We get a phone call, Hey, you all need to come to the team meeting. I didn't know what it was, but they were like, No, it's a point. Get here now.
Remember, immediately after Brian's murder, head coach Larry Coker called the whole team back to the Hect Athletic Center for a mandatory team meeting.
According to deposition testimony from a coach, a meeting like that would have included everyone on the team, even players who had been suspended.
From what we were told, all the players showed up for that meeting except Rashaun.
Everybody was looking for him. Where's Rashaun?
And the players noticed, including Chris Zellner.
It was like, dude, the man just went missing. Where the fuck did he go? And then you start looking back and like, Yeah, man, I really haven't seen him. He's gone. Yeah, he's gone. I haven't seen him. Then you really start saying to yourself like, Yo, could it really be?
According to police, Rashaun initially told detectives that he had shown up for the team meeting. Although, later on, he said that he'd stayed at home. Either way, on the night of the murder, police say that Rashaun made a phone call to another student athlete, a baseball player. This call was overheard by an assistant chaplain on the football team named Che Scott. Producer Dan Aruta got in touch with Che to follow up on that lead.
Hello, Danny?
Hey, Che. How are you, man?
I'm doing great.
How are you? Good. Is this a good time to talk?
What did you tell him about our story.
I basically told him we were reporting on what had happened to Brian Pata. Scott didn't know we had been hearing rumors about Rashaun, and I definitely hadn't mentioned to him before that we knew about the overheard phone call.
As you were talking to him, did Did that phone call come up?
Yeah. After quite a bit of coaxing and reassuring, he eventually told me that the student athlete who had received the call was a University of Miami baseball player named Mike Sanders.
We got a phone call from another player who seemed a little bit shaky and nervous about something, but I'm sure there were a lot of people that were a little bit scared that day. And today, honestly, you'd have to go through a list of names of people for me to even tell you what the person's name was. That's what I'm trying to tell you. I couldn't even tell you the player's name who called Mike that day.
That player was Rashaun Jones, is that right?
Yeah.
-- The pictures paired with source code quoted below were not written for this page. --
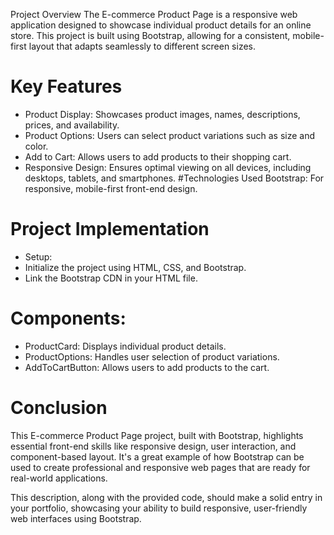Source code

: Project Overview
The E-commerce Product Page is a responsive web application designed to showcase individual product details for an online store. This project is built using Bootstrap, allowing for a consistent, mobile-first layout that adapts seamlessly to different screen sizes.
# Key Features
- Product Display: Showcases product images, names, descriptions, prices, and availability.
- Product Options: Users can select product variations such as size and color.
- Add to Cart: Allows users to add products to their shopping cart.
- Responsive Design: Ensures optimal viewing on all devices, including desktops, tablets, and smartphones.
#Technologies Used
Bootstrap: For responsive, mobile-first front-end design.
# Project Implementation
- Setup:
- Initialize the project using HTML, CSS, and Bootstrap.
- Link the Bootstrap CDN in your HTML file.
# Components:
- ProductCard: Displays individual product details.
- ProductOptions: Handles user selection of product variations.
- AddToCartButton: Allows users to add products to the cart.
# Conclusion
This E-commerce Product Page project, built with Bootstrap, highlights essential front-end skills like responsive design, user interaction, and component-based layout. It's a great example of how Bootstrap can be used to create professional and responsive web pages that are ready for real-world applications.

This description, along with the provided code, should make a solid entry in your portfolio, showcasing your ability to build responsive, user-friendly web interfaces using Bootstrap.
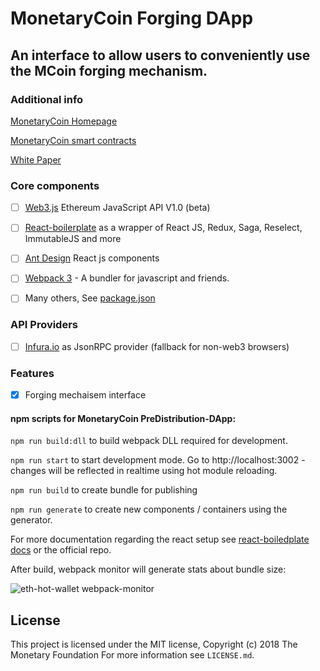 # MonetaryCoin Forging DApp

## An interface to allow users to conveniently use the MCoin forging mechanism.


### Additional info

[MonetaryCoin Homepage](https://MonetaryCoin.org)

[MonetaryCoin smart contracts](https://github.com/Monetary-Foundation/MonetaryCoin)

[White Paper](https://github.com/Monetary-Foundation/MonetaryCoin-White-Paper/blob/master/Monetary%20Protocol%20Whitepaper.pdf)


### Core components

- [ ] [Web3.js](https://github.com/ethereum/web3.js/) Ethereum JavaScript API V1.0 (beta)
- [ ] [React-boilerplate](https://github.com/react-boilerplate/react-boilerplate) as a wrapper of React JS, Redux, Saga, Reselect, ImmutableJS and more
- [ ] [Ant Design](https://github.com/ant-design/ant-design) React js components
- [ ] [Webpack 3](https://github.com/webpack/webpack) - A bundler for javascript and friends.
- [ ] Many others, See [package.json](https://github.com/PaulLaux/eth-hot-wallet/blob/master/package.json)


### API Providers

- [ ] [Infura.io](https://infura.io/) as JsonRPC provider (fallback for non-web3 browsers)


### Features

- [x] Forging mechaisem interface




#### npm scripts for MonetaryCoin PreDistribution-DApp:

`npm run build:dll` to build webpack DLL required for development.

`npm run start` to start development mode. Go to http://localhost:3002 - changes will be reflected in realtime using hot module reloading.

`npm run build` to create bundle for publishing

`npm run generate` to create new components / containers using the generator.

For more documentation regarding the react setup see [react-boiledplate docs](https://eth-hot-wallet.com/docs/react-boilerplate/) or the official repo.

After build, webpack monitor will generate stats about bundle size:


![eth-hot-wallet webpack-monitor](https://paullaux.github.io/eth-hot-wallet/docs/images/webpack-monitor.JPG)

## License

This project is licensed under the MIT license, Copyright (c) 2018 The Monetary Foundation For more information see `LICENSE.md`.
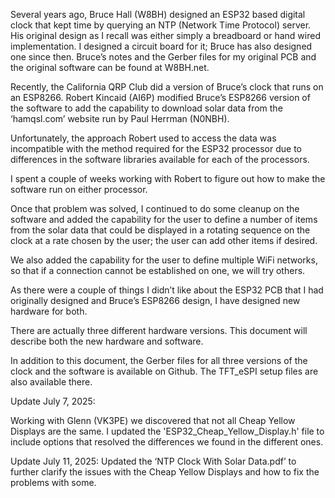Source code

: Several years ago, Bruce Hall (W8BH) designed an ESP32 based digital clock that kept time by querying an NTP (Network Time Protocol) server. His original design as I recall was either simply a breadboard or hand wired implementation. I designed a circuit board for it; Bruce has also designed one since then. Bruce’s notes and the Gerber files for my original PCB and the original software can be found at W8BH.net.

Recently, the California QRP Club did a version of Bruce’s clock that runs on an ESP8266. Robert Kincaid (AI6P) modified Bruce’s ESP8266 version of the software to add the capability to download solar data from the ‘hamqsl.com’ website run by Paul Herrman (N0NBH).

Unfortunately, the approach Robert used to access the data was incompatible with the method required for the ESP32 processor due to differences in the software libraries available for each of the processors.

I spent a couple of weeks working with Robert to figure out how to make the software run on either processor.

Once that problem was solved, I continued to do some cleanup on the software and added the capability for the user to define a number of items from the solar data that could be displayed in a rotating sequence on the clock at a rate chosen by the user; the user can add other items if desired.

We also added the capability for the user to define multiple WiFi networks, so that if a connection cannot be established on one, we will try others.

As there were a couple of things I didn’t like about the ESP32 PCB that I had originally designed and Bruce’s ESP8266 design, I have designed new hardware for both.

There are actually three different hardware versions. This document will describe both the new hardware and software.

In addition to this document, the Gerber files for all three versions of the clock and the software is available on Github. The TFT_eSPI setup files are also available there.


Update July 7, 2025:

Working with Glenn (VK3PE) we discovered that not all Cheap Yellow Displays are the same. I updated the 'ESP32_Cheap_Yellow_Display.h' file to include options that resolved the differences we found in the different ones.

Update July 11, 2025:
Updated the ‘NTP Clock With Solar Data.pdf’ to further clarify the issues with the Cheap Yellow Displays and how to fix the problems with some.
And you know what? I'm actually getting a little bit uncomfortable with this whole thing. So it was Rashaun, but I'm not going to get involved in anything else with this, honestly.
So what happened after that?
Well, he wanted to end the conversation right then and there, but fortunately, I got him to agree to meet me later for an unrecorded conversation face-to-face.
And when you sat down with Scott, what did he tell you?
Chase Scott told me that at the time, he was roommates with another football player on the team. The night of Brian's murder, Mike Sanders comes by the apartment to check on the football player because news of Brian's death has been announced everywhere. Mike comes by just to make sure that the player is okay. While Mike is in the apartment, Mike gets a call from Rashaun Jones. Jay overhears this conversation, and it sounds like Rashaun is asking Mike for money. I think Scott believed that Rashaun was trying to gather money up so he can get out of town. A lot of guys that night were worried for their own safety. Brian had been killed. No one knew who it was. Some of them thought maybe people are targeting University of Miami players. Now, on the flip side of that, while a lot of players were worried about their safety, Rashaun is the only one that doesn't return to the Hex Center that night.
Chase Scott was a chaplain. And so was Steve Caldwell. He was the other chaplain you talked to. Did Caldwell know about this phone call, too?
He didn't know about that specific call, but he had his own thoughts about Rashaun.
What has stuck with me and has always been with me, that Rashaun has something to do with it. He was the only one that didn't show up to the team meeting that night. Why didn't you show up? Everyone got the call. Everyone knew.
At first, we wondered if maybe Rashaun didn't get the call. That's because, according to the police, Rashaun changed his cell number after Brian's death. So it's possible that coaches couldn't get a hold of him because they didn't have his new number. But Rashaun's phone records seem to tell a different story. They show that Rashaun got a new phone number around 3: 00 PM, hours before Brian was killed, and it least one person on the football team had this new number. The log show several calls with his teammate, Bruce Johnson, that night, and Rashaun would later admit to police that Bruce had told him about the meeting. His phone records also confirmed that he called Mike Sanders' number around 10: 00 PM. Five minutes after that call ended, Rashaun placed two calls to an 800 number for Bank of America.
That could be relevant because in the days before smartphones, one of the ways you could check your balance was to call the bank's automated number.
Pastor Caldwell told us that he got a strange call that night, too, but not from Rashaun. It came from Rashaun's girlfriend at the time, Sherry Abramson. Sherry's brother Ross also played on the team, and Sherry was one of Caldwell's Bible study students.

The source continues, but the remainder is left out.